Single by 2 Chainz featuring Ty Dolla Sign, Trey Songz and Jhené Aiko

from the album Pretty Girls Like Trap Music
- Released: March 14, 2017
- Recorded: 2016
- Genre: Hip hop; R&B; trap;
- Length: 3:30
- Label: Def Jam
- Songwriters: Tauheed Epps; Shane Lindstrom; Robert Mandell; Tyrone Griffin, Jr.; Tremaine Neverson; Jhené Chilombo;
- Producers: Murda Beatz; G Koop;

2 Chainz singles chronology
| "Good Drank" (2017) | "It's a Vibe" (2017) | "Gang Up" (2017) |

Ty Dolla Sign singles chronology
| "Swalla" (2017) | "It's a Vibe" (2017) | "H.O.E. (Heaven On Earth)" (2017) |

Trey Songz singles chronology
| "Playboy" (2017) | "It's a Vibe" (2017) | "Animal" (2017) |

Jhené Aiko singles chronology
| "First Fuck" (2017) | "It's a Vibe" (2017) | "While We're Young" (2017) |

= It's a Vibe =

"It's a Vibe" is a song by American rapper 2 Chainz, featuring American singers Ty Dolla Sign, Trey Songz, and Jhené Aiko.

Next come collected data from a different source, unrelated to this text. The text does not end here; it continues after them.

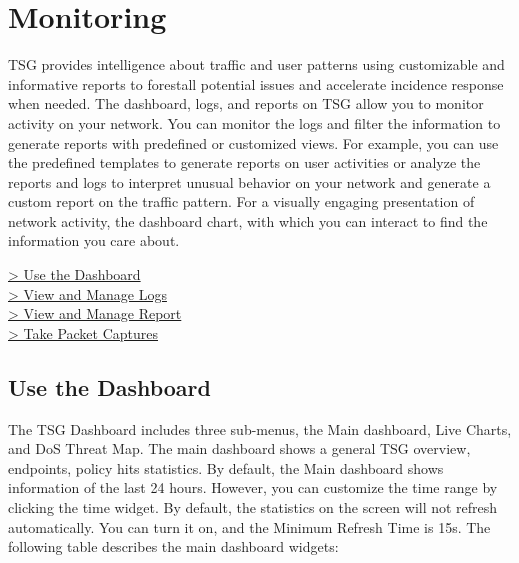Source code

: %
\chapter*{\hypertarget{link:Monitoring}{Monitoring}}
\label{sec:monitor}

TSG provides intelligence about traffic and user patterns using customizable and informative reports to forestall potential issues and accelerate incidence response when needed. 
The dashboard, logs, and reports on TSG allow you to monitor activity on your network. You can monitor the logs and filter the information to generate reports with predefined or 
customized views. For example, you can use the predefined templates to generate reports on user activities or analyze the reports and logs to interpret unusual behavior 
on your network and generate a custom report on the traffic pattern. For a visually engaging presentation of network activity, the dashboard chart, 
with which you can interact to find the information you care about. 
 

{
\color{linkblue}
\hyperlink{link:Use the Dashboard}{> Use the Dashboard} \\
\hyperlink{link:View and Manage Logs}{> View and Manage Logs} \\
\hyperlink{link:View and Manage Report}{> View and Manage Report}\\
\hyperlink{link:Take Packet Captures}{> Take Packet Captures}\\
}
\clearpage

\section*{\hypertarget{link:Use the Dashboard}{Use the Dashboard}}
\label{sec:monitor:dashboard}

The TSG Dashboard includes three sub-menus, the Main dashboard, Live Charts, and DoS Threat Map. The main dashboard shows a general TSG overview, endpoints, 
policy hits statistics. By default, the Main dashboard shows information of the last 24 hours. However, you can customize the time range by clicking the time widget. 
By default, the statistics on the screen will not refresh automatically. You can turn it on, and the Minimum Refresh Time is 15s. 
The following table describes the main dashboard widgets:


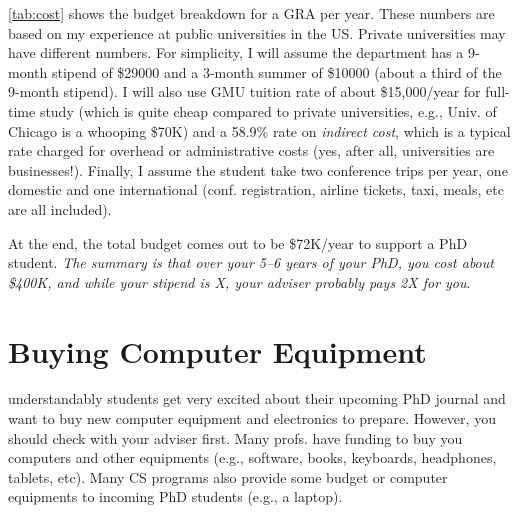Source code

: \documentclass[oneside,11pt,dvipsnames]{book}
\newcommand{\mycomment}[3][\color{blue}]{{#1{{#2}: {#3}}}}
\newcommand{\tvn}[1]{\mycomment{TVN}{#1}}{}
\begin{document}
\autoref{tab:cost} shows the budget breakdown for a GRA per year.
These numbers are based on my experience at public universities in the US. Private universities may have different numbers.  For simplicity, I will assume the department has a 9-month stipend of \$29000 and a 3-month summer of \$10000 (about a third of the 9-month stipend). I will also use GMU tuition rate of about \$15,000/year for full-time study (which is quite cheap compared to private universities, e.g., Univ. of Chicago is a whooping \$70K) and a 58.9\% rate on \emph{indirect cost}, which is a typical rate charged for overhead or administrative costs (yes, after all, universities are businesses!).  Finally, I assume the student take two conference trips per year, one domestic and one international (conf. registration, airline tickets, taxi, meals, etc are all included).

At the end, the total budget comes out to be \$72K/year to support a PhD student. \emph{The summary is that over your 5--6 years of your PhD, you cost about \$400K, and while your stipend is X, your adviser probably pays 2X for you}.




\section{Buying Computer Equipment}\label{sec:buying-equipment} understandably students get very excited about their upcoming PhD journal and want to buy new computer equipment and electronics to prepare. However, you should check with your adviser first.  Many profs. have funding to buy you computers and other equipments (e.g., software, books, keyboards, headphones, tablets, etc). Many CS programs also provide some budget or computer equipments to incoming PhD students (e.g., a laptop).
\end{document}
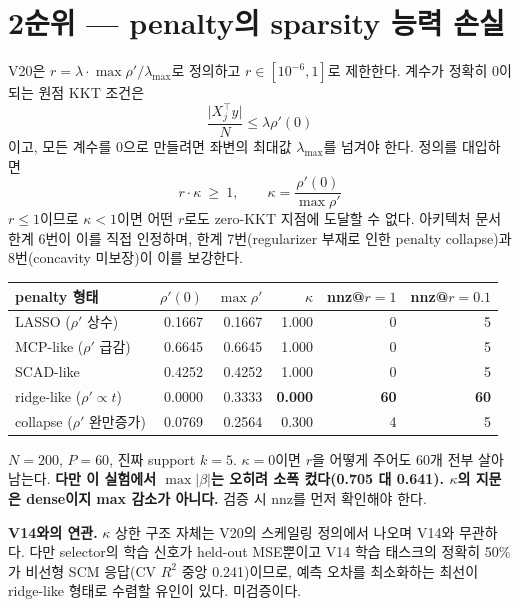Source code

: \documentclass[11pt,a4paper]{article}
\theoremstyle{definition}
\begin{document}
\section{2순위 --- penalty의 sparsity 능력 손실}

V20은 \(r=\lambda\cdot\max\rho'/\lambda_{\max}\)로 정의하고 \(r\in[10^{-6},1]\)로 제한한다. 계수가 정확히 0이 되는 원점 KKT 조건은
\[
\frac{\lvert X_j^\top y\rvert}{N}\le\lambda\rho'(0)
\]
이고, 모든 계수를 0으로 만들려면 좌변의 최대값 \(\lambda_{\max}\)를 넘겨야 한다. 정의를 대입하면
\[
\boxed{\ r\cdot\kappa\ \ge\ 1,\qquad \kappa=\frac{\rho'(0)}{\max\rho'}\ }
\]
\(r\le1\)이므로 \(\kappa<1\)이면 어떤 \(r\)로도 zero-KKT 지점에 도달할 수 없다. 아키텍처 문서 한계 6번이 이를 직접 인정하며, 한계 7번(regularizer 부재로 인한 penalty collapse)과 8번(concavity 미보장)이 이를 보강한다.

\begin{center}
\small
\begin{tabular}{@{}lrrrrr@{}}
\toprule
\textbf{penalty 형태} & \(\rho'(0)\) & \(\max\rho'\) & \(\kappa\) & nnz@\(r{=}1\) & nnz@\(r{=}0.1\)\\
\midrule
LASSO (\(\rho'\) 상수) & 0.1667 & 0.1667 & 1.000 & 0 & 5\\
MCP-like (\(\rho'\) 급감) & 0.6645 & 0.6645 & 1.000 & 0 & 5\\
SCAD-like & 0.4252 & 0.4252 & 1.000 & 0 & 5\\
ridge-like (\(\rho'\propto t\)) & 0.0000 & 0.3333 & \textbf{0.000} & \textbf{60} & \textbf{60}\\
collapse (\(\rho'\) 완만증가) & 0.0769 & 0.2564 & 0.300 & 4 & 5\\
\bottomrule
\end{tabular}
\end{center}

\(N=200\), \(P=60\), 진짜 support \(k=5\). \(\kappa=0\)이면 \(r\)을 어떻게 주어도 60개 전부 살아남는다. \textbf{다만 이 실험에서 \(\max\lvert\beta\rvert\)는 오히려 소폭 컸다(0.705 대 0.641). \(\kappa\)의 지문은 dense이지 max 감소가 아니다.} 검증 시 nnz를 먼저 확인해야 한다.

\textbf{V14와의 연관.} \(\kappa\) 상한 구조 자체는 V20의 스케일링 정의에서 나오며 V14와 무관하다. 다만 selector의 학습 신호가 held-out MSE뿐이고 V14 학습 태스크의 정확히 50\%가 비선형 SCM 응답(CV \(R^2\) 중앙 0.241)이므로, 예측 오차를 최소화하는 최선이 ridge-like 형태로 수렴할 유인이 있다. 미검증이다.

\end{document}

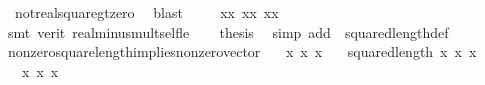 \begin{isabellebody}
\ {}\ not{\isacharunderscore}{\kern0pt}real{\isacharunderscore}{\kern0pt}square{\isacharunderscore}{\kern0pt}gt{\isacharunderscore}{\kern0pt}zero\ \isamarkupfalse%
\ blast\isanewline
\ \ \isamarkupfalse%
\ {}{\isacharcolon}{\kern0pt}\ {\isachardoublequoteopen}x{}{\isacharasterisk}{\kern0pt}x{}\ {\isacharplus}{\kern0pt}x{}{\isacharasterisk}{\kern0pt}x{}\ {\isacharplus}{\kern0pt}x{}{\isacharasterisk}{\kern0pt}x{}\ {\isachargreater}{\kern0pt}\ {}{\isachardoublequoteclose}\ \isamarkupfalse%
\ {}\ \isamarkupfalse%
\ {\isacharparenleft}{\kern0pt}smt\ {\isacharparenleft}{\kern0pt}verit{\isacharparenright}{\kern0pt}\ real{\isacharunderscore}{\kern0pt}minus{\isacharunderscore}{\kern0pt}mult{\isacharunderscore}{\kern0pt}self{\isacharunderscore}{\kern0pt}le{\isacharparenright}{\kern0pt}\isanewline
\ \ \isamarkupfalse%
\ {\isacharquery}{\kern0pt}thesis\ \isamarkupfalse%
\ {\isacharparenleft}{\kern0pt}simp\ add{\isacharcolon}{\kern0pt}\ {\isachardoublequoteopen}{}{\isachardoublequoteclose}\ squared{\isacharunderscore}{\kern0pt}length{\isacharunderscore}{\kern0pt}def{\isacharparenright}{\kern0pt}\isanewline
{}\isamarkupfalse%
%
\endisatagproof
{\isafoldproof}%
%
\isadelimproof
\isanewline
%
\endisadelimproof
\isanewline
{}\isamarkupfalse%
\ nonzero{\isacharunderscore}{\kern0pt}square{\isacharunderscore}{\kern0pt}length{\isacharunderscore}{\kern0pt}implies{\isacharunderscore}{\kern0pt}nonzero{\isacharunderscore}{\kern0pt}vector{\isacharcolon}{\kern0pt}\isanewline
\ \ \ x{}\ x{}\ x{}\isanewline
\ \ \ {\isachardoublequoteopen}squared{\isacharunderscore}{\kern0pt}length\ {\isacharparenleft}{\kern0pt}x{}{\isacharcomma}{\kern0pt}\ x{}{\isacharcomma}{\kern0pt}\ x{}{\isacharparenright}{\kern0pt}\ {\isachargreater}{\kern0pt}\ {}{\isachardoublequoteclose}\isanewline
\ \ \ {\isachardoublequoteopen}{\isacharparenleft}{\kern0pt}x{}{\isacharcomma}{\kern0pt}\ x{}{\isacharcomma}{\kern0pt}\ x{}{\isacharparenright}{\kern0pt}\ {\isasymnoteq}\ {\isacharparenleft}{\kern0pt}{}{\isacharcomma}{\kern0pt}{}{\isacharcomma}{\kern0pt}{}{\isacharparenright}{\kern0pt}{\isachardoublequoteclose}\isanewline

\end{isabellebody}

Produced by Murda Beatz and G Koop, it was released on March 14, 2017, as the second single from the former's fourth studio album Pretty Girls Like Trap Music.

==Music video==
A music video was released on April 20, 2017, on 2 Chainz's Vevo account on YouTube. The video features everyone in different sections of a private club relaxing.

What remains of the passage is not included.